* Aim of the exercise *
Scan the data below for the string "Bill". Copy every line where it appears.

------------------------------------------------

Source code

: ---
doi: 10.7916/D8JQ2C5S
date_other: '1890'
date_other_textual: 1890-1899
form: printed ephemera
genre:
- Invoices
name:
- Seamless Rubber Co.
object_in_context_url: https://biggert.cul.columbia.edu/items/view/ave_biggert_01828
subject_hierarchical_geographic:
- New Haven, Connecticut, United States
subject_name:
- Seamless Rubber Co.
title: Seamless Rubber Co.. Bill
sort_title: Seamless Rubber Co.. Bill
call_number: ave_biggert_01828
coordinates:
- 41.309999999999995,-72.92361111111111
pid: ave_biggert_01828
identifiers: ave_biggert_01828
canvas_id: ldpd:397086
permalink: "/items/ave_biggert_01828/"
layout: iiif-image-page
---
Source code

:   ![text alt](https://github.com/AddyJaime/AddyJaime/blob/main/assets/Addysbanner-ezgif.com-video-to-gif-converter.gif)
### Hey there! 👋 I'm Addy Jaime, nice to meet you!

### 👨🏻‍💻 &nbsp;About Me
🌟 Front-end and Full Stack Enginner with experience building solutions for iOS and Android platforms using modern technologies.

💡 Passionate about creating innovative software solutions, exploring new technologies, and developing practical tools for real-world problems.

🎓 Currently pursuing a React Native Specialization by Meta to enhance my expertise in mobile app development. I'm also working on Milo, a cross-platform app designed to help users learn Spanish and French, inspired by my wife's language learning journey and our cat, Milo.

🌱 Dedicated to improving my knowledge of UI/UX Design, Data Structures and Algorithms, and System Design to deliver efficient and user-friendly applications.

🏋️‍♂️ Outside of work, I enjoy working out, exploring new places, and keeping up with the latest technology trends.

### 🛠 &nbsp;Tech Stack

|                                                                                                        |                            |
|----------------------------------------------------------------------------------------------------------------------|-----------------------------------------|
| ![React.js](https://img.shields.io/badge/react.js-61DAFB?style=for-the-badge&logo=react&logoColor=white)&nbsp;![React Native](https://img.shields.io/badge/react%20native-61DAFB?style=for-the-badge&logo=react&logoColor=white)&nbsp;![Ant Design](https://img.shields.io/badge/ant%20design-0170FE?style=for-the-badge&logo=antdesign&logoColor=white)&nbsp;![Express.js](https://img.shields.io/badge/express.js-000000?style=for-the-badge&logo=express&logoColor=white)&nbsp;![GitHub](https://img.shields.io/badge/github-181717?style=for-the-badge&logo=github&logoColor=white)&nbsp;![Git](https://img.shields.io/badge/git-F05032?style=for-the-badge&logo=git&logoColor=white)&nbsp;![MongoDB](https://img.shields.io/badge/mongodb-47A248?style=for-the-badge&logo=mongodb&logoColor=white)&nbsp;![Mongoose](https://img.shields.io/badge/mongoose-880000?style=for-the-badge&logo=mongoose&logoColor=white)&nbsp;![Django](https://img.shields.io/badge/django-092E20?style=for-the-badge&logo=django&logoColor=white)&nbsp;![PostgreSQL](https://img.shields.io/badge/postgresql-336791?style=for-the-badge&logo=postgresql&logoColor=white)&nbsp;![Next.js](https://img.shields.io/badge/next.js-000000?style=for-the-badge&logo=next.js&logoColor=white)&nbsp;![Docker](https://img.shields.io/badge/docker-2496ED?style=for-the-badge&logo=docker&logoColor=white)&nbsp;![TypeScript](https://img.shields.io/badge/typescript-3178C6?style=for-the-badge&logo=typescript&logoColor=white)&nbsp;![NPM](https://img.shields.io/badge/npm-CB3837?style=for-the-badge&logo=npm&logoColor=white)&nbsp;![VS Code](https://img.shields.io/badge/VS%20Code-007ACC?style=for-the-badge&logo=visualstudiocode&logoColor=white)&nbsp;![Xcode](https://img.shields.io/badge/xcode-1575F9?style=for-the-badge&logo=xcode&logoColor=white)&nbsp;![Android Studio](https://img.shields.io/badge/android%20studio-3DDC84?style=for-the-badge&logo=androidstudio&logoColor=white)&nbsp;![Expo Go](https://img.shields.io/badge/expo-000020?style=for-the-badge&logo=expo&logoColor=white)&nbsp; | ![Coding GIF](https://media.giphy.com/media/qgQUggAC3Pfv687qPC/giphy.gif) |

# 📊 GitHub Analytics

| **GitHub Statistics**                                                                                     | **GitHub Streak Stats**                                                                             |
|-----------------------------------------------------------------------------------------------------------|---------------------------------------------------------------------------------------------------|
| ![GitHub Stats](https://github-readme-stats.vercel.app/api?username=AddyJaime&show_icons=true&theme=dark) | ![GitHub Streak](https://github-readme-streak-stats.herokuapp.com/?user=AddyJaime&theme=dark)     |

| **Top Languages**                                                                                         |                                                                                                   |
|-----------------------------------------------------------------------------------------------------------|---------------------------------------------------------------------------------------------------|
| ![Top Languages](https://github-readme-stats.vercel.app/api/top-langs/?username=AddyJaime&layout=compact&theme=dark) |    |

------------------------------------------------

* Written response *
title: Seamless Rubber Co.. Bill
sort_title: Seamless Rubber Co.. Bill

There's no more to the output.